The study included 676 adult haemodialysis patients (median age, 70.9 years; 38.8 percent female) treated in 20 Italian dialysis clinics. All patients underwent a neuropsychological assessment to determine cognitive function across the following domains: memory, attention, executive function, language and perceptual-motor function.
Of the 664 patients with complete data, 527 (79.4 percent) had cognitive impairment. A total of 206 deaths occurred during a median follow-up of 3.3 years (1,874 person-years).

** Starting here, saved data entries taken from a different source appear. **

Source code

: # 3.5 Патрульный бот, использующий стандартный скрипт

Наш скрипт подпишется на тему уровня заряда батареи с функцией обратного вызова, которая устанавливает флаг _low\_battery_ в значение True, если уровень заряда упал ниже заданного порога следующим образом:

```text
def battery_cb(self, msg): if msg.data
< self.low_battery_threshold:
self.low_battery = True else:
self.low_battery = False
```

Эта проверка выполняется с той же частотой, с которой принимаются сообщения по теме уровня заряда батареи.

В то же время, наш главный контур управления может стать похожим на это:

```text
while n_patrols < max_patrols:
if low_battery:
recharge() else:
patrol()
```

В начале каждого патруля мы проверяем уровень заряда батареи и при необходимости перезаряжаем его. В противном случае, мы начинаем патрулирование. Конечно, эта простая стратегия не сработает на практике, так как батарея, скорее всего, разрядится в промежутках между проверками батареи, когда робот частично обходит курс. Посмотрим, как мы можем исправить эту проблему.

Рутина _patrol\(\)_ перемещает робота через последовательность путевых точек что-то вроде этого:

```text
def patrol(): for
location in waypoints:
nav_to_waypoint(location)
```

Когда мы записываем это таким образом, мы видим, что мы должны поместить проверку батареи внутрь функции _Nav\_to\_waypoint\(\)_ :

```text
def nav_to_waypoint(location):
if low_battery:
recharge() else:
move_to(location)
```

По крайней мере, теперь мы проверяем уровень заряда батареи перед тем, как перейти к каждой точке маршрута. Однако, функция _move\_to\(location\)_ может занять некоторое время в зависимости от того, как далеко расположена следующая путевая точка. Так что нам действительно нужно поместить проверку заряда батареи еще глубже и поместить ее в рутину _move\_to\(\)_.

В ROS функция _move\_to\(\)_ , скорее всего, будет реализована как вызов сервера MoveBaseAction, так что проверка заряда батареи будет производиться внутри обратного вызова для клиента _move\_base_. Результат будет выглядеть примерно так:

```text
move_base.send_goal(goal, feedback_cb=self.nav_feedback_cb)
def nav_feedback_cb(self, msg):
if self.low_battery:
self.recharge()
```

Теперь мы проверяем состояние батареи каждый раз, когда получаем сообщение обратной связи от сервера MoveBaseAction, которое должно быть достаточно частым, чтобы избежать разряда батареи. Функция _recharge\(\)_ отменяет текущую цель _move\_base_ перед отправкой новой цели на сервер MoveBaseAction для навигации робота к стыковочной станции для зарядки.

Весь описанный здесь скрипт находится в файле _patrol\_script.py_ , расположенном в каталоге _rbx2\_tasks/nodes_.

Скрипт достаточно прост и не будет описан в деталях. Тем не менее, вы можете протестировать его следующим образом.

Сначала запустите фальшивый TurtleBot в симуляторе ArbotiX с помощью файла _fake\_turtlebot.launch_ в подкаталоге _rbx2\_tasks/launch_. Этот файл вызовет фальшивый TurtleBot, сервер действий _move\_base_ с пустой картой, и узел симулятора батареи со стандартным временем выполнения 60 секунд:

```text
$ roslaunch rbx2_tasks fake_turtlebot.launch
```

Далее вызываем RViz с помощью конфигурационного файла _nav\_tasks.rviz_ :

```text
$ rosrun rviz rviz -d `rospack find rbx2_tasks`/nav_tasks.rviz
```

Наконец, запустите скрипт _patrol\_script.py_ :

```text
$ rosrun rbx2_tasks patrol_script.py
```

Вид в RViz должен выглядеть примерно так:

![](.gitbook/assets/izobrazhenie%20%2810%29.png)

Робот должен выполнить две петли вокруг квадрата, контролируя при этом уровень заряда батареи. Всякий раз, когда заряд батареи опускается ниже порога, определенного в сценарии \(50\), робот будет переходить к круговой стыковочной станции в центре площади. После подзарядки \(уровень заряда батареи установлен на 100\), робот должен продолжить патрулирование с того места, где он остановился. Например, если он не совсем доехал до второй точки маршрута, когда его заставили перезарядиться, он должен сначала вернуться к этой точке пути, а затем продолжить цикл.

Nested multivariable Cox regression models showed that patients with any cognitive impairment had a 77-percent higher risk of mortality relative to those without impairment (hazard ratios [HR], 1.77, 95 percent CI, 1.07–2.93). The corresponding HRs associated with one, two and three-to-five domains impaired were 1.48 (0.82–2.68), 1.88 (1.01–3.53) and 2.01 (1.14–3.55).
On the other hand, every standard deviation increase in global cognitive function score was associated with a 32-percent reduction in mortality risk (HR, 0.68, 0.51–0.92).
Compared with patients with primary or lower education, those with lower secondary or upper secondary/higher had HRs for mortality of 0.79 (0.53–1.20) and 1.13 (0.80–1.59), respectively. The cognition-by-education interaction was not significant (p=0.7).
The study was limited by potential selection bias from nonparticipation, lack of data on cognitive decline and the inability to control for other socioeconomic factors.